Students learn to track temperatures, research winter animals, and create a winter word wall that they can use as a reference tool.
- Grades: PreK–K
As winter is approaching, your students will notice the change in temperature as they don (and lose) their mittens, hats and scarves. Use this opportunity to engage them in lessons across the curriculum.
In this unit I focus on teaching my students to become independent writers and researchers. I teach them reading strategies to help them collect information from non-fiction texts and encourage them to take risks with invented spelling. I teach how to use resources, such as word walls and books, to help them in their writing. In math and science, we read thermometers and track temperatures throughout the year.
- Describe aspects of winter
- Read a thermometer and describe what it does
- Write a report
- Research a chosen topic
- Become familiar with winter behaviors in animals
Lesson Plans for this Unit
Have your students make a “Winter Zoo”. They can make their animals out of clay or play dough, paint the sculptures and create a habitat for them. Post the reports they wrote and hang the Winter Behavior chart nearby. Then invite other classes or parents to the Winter Zoo to tour the animals and ask the “zoologists” about their animals’ winter behavior.

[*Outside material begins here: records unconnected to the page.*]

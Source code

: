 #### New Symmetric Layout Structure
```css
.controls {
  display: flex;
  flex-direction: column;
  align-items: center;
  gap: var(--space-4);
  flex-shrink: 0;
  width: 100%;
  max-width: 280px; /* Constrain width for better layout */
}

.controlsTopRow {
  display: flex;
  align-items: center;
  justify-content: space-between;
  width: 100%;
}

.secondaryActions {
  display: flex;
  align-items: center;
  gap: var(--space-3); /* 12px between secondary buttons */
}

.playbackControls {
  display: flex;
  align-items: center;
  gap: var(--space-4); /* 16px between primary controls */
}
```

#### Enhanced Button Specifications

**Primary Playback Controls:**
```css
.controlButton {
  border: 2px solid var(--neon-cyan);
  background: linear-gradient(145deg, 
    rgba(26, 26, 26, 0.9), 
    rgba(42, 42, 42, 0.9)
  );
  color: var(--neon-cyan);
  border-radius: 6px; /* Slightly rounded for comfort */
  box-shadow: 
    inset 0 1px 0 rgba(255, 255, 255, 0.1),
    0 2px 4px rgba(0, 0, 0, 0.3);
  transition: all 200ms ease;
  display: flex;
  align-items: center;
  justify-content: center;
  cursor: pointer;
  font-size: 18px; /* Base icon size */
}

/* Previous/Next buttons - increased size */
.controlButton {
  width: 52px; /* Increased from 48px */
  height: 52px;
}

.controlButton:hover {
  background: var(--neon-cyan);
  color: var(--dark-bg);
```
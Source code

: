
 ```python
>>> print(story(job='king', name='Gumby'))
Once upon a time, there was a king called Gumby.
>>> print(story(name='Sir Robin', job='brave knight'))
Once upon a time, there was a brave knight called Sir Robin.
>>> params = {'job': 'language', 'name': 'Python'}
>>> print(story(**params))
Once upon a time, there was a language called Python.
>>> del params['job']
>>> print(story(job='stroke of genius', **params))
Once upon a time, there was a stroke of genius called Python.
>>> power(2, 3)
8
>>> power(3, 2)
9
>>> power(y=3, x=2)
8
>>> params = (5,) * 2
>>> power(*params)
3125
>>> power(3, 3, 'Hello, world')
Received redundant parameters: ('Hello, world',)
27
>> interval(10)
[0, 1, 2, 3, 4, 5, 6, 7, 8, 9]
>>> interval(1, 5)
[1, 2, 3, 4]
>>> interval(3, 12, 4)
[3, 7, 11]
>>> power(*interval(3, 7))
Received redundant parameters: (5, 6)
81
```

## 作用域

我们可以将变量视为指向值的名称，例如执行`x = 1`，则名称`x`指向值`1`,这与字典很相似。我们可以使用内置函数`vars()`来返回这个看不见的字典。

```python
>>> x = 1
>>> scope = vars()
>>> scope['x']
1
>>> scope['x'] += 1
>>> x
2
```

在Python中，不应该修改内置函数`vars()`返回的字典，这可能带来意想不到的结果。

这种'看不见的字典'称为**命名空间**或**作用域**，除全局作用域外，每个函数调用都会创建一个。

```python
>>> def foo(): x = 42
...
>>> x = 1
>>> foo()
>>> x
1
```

Play Dough Recipe for the Culminating Activity:
(I usually triple or quadruple this recipe and cook it in a large deep frying pan.)
Combine in saucepan: 1 cup flour, 1/4 cup salt, 1 tsp. cream of tartar.
Add and whisk until smooth: 1 cup water, 1 tbsp oil, food coloring. (Cake decorators paste or liquid makes great colors!)
Cook over medium heat until play dough is nearly set. Add: 1 tbsp. imitation vanilla extract. Stir until vanilla is blended, then remove and knead when cool. Store in Ziploc bag or air tight container.
Note: This is the best play dough recipe I have ever found. The vanilla extract seems improve the texture and adds a nice scent as well.